# Task directions
A complete and exact copy of the entries below is the expected result.

(Source texts of formatted documents)
--

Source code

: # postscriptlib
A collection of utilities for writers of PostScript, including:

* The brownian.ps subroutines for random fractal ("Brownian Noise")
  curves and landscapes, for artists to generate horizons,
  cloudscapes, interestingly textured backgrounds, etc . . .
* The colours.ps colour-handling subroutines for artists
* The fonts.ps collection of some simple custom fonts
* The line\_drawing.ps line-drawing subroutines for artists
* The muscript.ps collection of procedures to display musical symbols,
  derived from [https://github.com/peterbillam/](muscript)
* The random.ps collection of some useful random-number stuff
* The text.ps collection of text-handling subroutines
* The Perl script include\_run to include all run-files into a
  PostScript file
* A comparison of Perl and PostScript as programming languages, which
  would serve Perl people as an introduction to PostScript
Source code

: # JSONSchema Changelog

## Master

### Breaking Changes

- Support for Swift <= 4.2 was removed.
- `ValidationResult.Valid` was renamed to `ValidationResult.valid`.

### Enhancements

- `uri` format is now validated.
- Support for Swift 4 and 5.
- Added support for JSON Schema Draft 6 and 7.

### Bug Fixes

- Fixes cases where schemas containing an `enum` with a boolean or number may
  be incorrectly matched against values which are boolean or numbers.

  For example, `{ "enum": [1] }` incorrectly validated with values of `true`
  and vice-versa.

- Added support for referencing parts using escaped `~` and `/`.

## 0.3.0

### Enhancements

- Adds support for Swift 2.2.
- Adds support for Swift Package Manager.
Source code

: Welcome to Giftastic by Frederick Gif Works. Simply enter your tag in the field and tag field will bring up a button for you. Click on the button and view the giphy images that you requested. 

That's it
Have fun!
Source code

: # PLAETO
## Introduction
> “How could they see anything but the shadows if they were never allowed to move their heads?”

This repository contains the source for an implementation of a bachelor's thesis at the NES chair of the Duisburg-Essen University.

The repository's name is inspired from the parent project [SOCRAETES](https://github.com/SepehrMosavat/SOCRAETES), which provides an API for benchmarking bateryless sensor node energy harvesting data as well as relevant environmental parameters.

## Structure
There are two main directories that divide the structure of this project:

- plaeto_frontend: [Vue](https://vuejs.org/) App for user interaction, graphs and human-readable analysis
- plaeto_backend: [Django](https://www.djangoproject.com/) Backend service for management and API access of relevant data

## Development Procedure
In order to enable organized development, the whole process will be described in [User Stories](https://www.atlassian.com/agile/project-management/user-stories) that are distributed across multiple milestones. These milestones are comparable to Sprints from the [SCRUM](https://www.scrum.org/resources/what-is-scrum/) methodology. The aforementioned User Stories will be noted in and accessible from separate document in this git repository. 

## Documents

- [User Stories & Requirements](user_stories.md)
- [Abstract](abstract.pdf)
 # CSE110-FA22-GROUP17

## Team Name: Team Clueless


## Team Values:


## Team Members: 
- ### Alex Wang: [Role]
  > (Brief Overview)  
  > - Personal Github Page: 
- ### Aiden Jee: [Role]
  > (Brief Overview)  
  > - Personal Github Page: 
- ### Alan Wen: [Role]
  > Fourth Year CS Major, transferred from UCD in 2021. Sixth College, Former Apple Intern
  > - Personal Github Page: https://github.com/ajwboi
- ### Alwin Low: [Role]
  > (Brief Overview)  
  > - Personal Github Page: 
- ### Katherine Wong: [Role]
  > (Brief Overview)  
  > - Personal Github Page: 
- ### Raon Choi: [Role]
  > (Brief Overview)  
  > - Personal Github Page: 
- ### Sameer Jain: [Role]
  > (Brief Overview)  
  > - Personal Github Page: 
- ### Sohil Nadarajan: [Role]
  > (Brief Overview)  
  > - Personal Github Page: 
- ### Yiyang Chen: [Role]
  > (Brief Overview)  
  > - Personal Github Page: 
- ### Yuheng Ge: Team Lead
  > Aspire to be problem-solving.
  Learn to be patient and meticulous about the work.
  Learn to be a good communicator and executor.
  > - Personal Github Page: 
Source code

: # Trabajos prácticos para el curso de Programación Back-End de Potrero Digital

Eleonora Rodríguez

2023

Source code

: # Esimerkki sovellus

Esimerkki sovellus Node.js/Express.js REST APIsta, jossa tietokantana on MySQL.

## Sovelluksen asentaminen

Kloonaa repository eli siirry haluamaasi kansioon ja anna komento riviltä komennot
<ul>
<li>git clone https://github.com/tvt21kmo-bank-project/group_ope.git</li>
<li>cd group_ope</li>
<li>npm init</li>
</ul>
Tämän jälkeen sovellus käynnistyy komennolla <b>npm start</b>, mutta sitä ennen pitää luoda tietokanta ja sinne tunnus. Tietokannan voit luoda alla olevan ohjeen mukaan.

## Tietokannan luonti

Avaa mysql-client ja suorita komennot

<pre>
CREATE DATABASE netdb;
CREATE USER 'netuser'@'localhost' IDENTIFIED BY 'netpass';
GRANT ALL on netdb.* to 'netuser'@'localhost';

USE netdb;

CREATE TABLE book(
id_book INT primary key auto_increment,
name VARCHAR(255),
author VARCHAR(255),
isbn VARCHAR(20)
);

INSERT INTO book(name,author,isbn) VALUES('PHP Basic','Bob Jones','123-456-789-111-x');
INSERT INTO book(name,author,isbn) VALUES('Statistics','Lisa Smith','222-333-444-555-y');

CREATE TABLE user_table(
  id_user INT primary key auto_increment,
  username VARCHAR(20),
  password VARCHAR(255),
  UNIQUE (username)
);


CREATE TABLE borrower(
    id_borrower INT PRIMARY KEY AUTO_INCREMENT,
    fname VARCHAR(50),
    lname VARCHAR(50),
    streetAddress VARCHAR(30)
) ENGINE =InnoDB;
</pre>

--

# Exercise solution
Source code

: # postscriptlib
A collection of utilities for writers of PostScript, including:

* The brownian.ps subroutines for random fractal ("Brownian Noise")
  curves and landscapes, for artists to generate horizons,
  cloudscapes, interestingly textured backgrounds, etc . . .
* The colours.ps colour-handling subroutines for artists
* The fonts.ps collection of some simple custom fonts
* The line\_drawing.ps line-drawing subroutines for artists
* The muscript.ps collection of procedures to display musical symbols,
  derived from [https://github.com/peterbillam/](muscript)
* The random.ps collection of some useful random-number stuff
* The text.ps collection of text-handling subroutines
* The Perl script include\_run to include all run-files into a
  PostScript file
* A comparison of Perl and PostScript as programming languages, which
  would serve Perl people as an introduction to PostScript
Source code

: # JSONSchema Changelog

## Master

### Breaking Changes

- Support for Swift <= 4.2 was removed.
- `ValidationResult.Valid` was renamed to `ValidationResult.valid`.

### Enhancements

- `uri` format is now validated.
- Support for Swift 4 and 5.
- Added support for JSON Schema Draft 6 and 7.

### Bug Fixes

- Fixes cases where schemas containing an `enum` with a boolean or number may
  be incorrectly matched against values which are boolean or numbers.

  For example, `{ "enum": [1] }` incorrectly validated with values of `true`
  and vice-versa.

- Added support for referencing parts using escaped `~` and `/`.

## 0.3.0

### Enhancements

- Adds support for Swift 2.2.
- Adds support for Swift Package Manager.
Source code

: Welcome to Giftastic by Frederick Gif Works. Simply enter your tag in the field and tag field will bring up a button for you. Click on the button and view the giphy images that you requested. 

That's it
Have fun!
Source code

: # PLAETO
## Introduction
> “How could they see anything but the shadows if they were never allowed to move their heads?”

This repository contains the source for an implementation of a bachelor's thesis at the NES chair of the Duisburg-Essen University.

The repository's name is inspired from the parent project [SOCRAETES](https://github.com/SepehrMosavat/SOCRAETES), which provides an API for benchmarking bateryless sensor node energy harvesting data as well as relevant environmental parameters.

## Structure
There are two main directories that divide the structure of this project:

- plaeto_frontend: [Vue](https://vuejs.org/) App for user interaction, graphs and human-readable analysis
- plaeto_backend: [Django](https://www.djangoproject.com/) Backend service for management and API access of relevant data

## Development Procedure
In order to enable organized development, the whole process will be described in [User Stories](https://www.atlassian.com/agile/project-management/user-stories) that are distributed across multiple milestones. These milestones are comparable to Sprints from the [SCRUM](https://www.scrum.org/resources/what-is-scrum/) methodology. The aforementioned User Stories will be noted in and accessible from separate document in this git repository. 

## Documents

- [User Stories & Requirements](user_stories.md)
- [Abstract](abstract.pdf)
 # CSE110-FA22-GROUP17

## Team Name: Team Clueless


## Team Values:


## Team Members: 
- ### Alex Wang: [Role]
  > (Brief Overview)  
  > - Personal Github Page: 
- ### Aiden Jee: [Role]
  > (Brief Overview)  
  > - Personal Github Page: 
- ### Alan Wen: [Role]
  > Fourth Year CS Major, transferred from UCD in 2021. Sixth College, Former Apple Intern
  > - Personal Github Page: https://github.com/ajwboi
- ### Alwin Low: [Role]
  > (Brief Overview)  
  > - Personal Github Page: 
- ### Katherine Wong: [Role]
  > (Brief Overview)  
  > - Personal Github Page: 
- ### Raon Choi: [Role]
  > (Brief Overview)  
  > - Personal Github Page: 
- ### Sameer Jain: [Role]
  > (Brief Overview)  
  > - Personal Github Page: 
- ### Sohil Nadarajan: [Role]
  > (Brief Overview)  
  > - Personal Github Page: 
- ### Yiyang Chen: [Role]
  > (Brief Overview)  
  > - Personal Github Page: 
- ### Yuheng Ge: Team Lead
  > Aspire to be problem-solving.
  Learn to be patient and meticulous about the work.
  Learn to be a good communicator and executor.
  > - Personal Github Page: 
Source code

: # Trabajos prácticos para el curso de Programación Back-End de Potrero Digital

Eleonora Rodríguez

2023

Source code

: # Esimerkki sovellus

Esimerkki sovellus Node.js/Express.js REST APIsta, jossa tietokantana on MySQL.

## Sovelluksen asentaminen

Kloonaa repository eli siirry haluamaasi kansioon ja anna komento riviltä komennot
<ul>
<li>git clone https://github.com/tvt21kmo-bank-project/group_ope.git</li>
<li>cd group_ope</li>
<li>npm init</li>
</ul>
Tämän jälkeen sovellus käynnistyy komennolla <b>npm start</b>, mutta sitä ennen pitää luoda tietokanta ja sinne tunnus. Tietokannan voit luoda alla olevan ohjeen mukaan.

## Tietokannan luonti

Avaa mysql-client ja suorita komennot

<pre>
CREATE DATABASE netdb;
CREATE USER 'netuser'@'localhost' IDENTIFIED BY 'netpass';
GRANT ALL on netdb.* to 'netuser'@'localhost';

USE netdb;

CREATE TABLE book(
id_book INT primary key auto_increment,
name VARCHAR(255),
author VARCHAR(255),
isbn VARCHAR(20)
);

INSERT INTO book(name,author,isbn) VALUES('PHP Basic','Bob Jones','123-456-789-111-x');
INSERT INTO book(name,author,isbn) VALUES('Statistics','Lisa Smith','222-333-444-555-y');

CREATE TABLE user_table(
  id_user INT primary key auto_increment,
  username VARCHAR(20),
  password VARCHAR(255),
  UNIQUE (username)
);


CREATE TABLE borrower(
    id_borrower INT PRIMARY KEY AUTO_INCREMENT,
    fname VARCHAR(50),
    lname VARCHAR(50),
    streetAddress VARCHAR(30)
) ENGINE =InnoDB;
</pre>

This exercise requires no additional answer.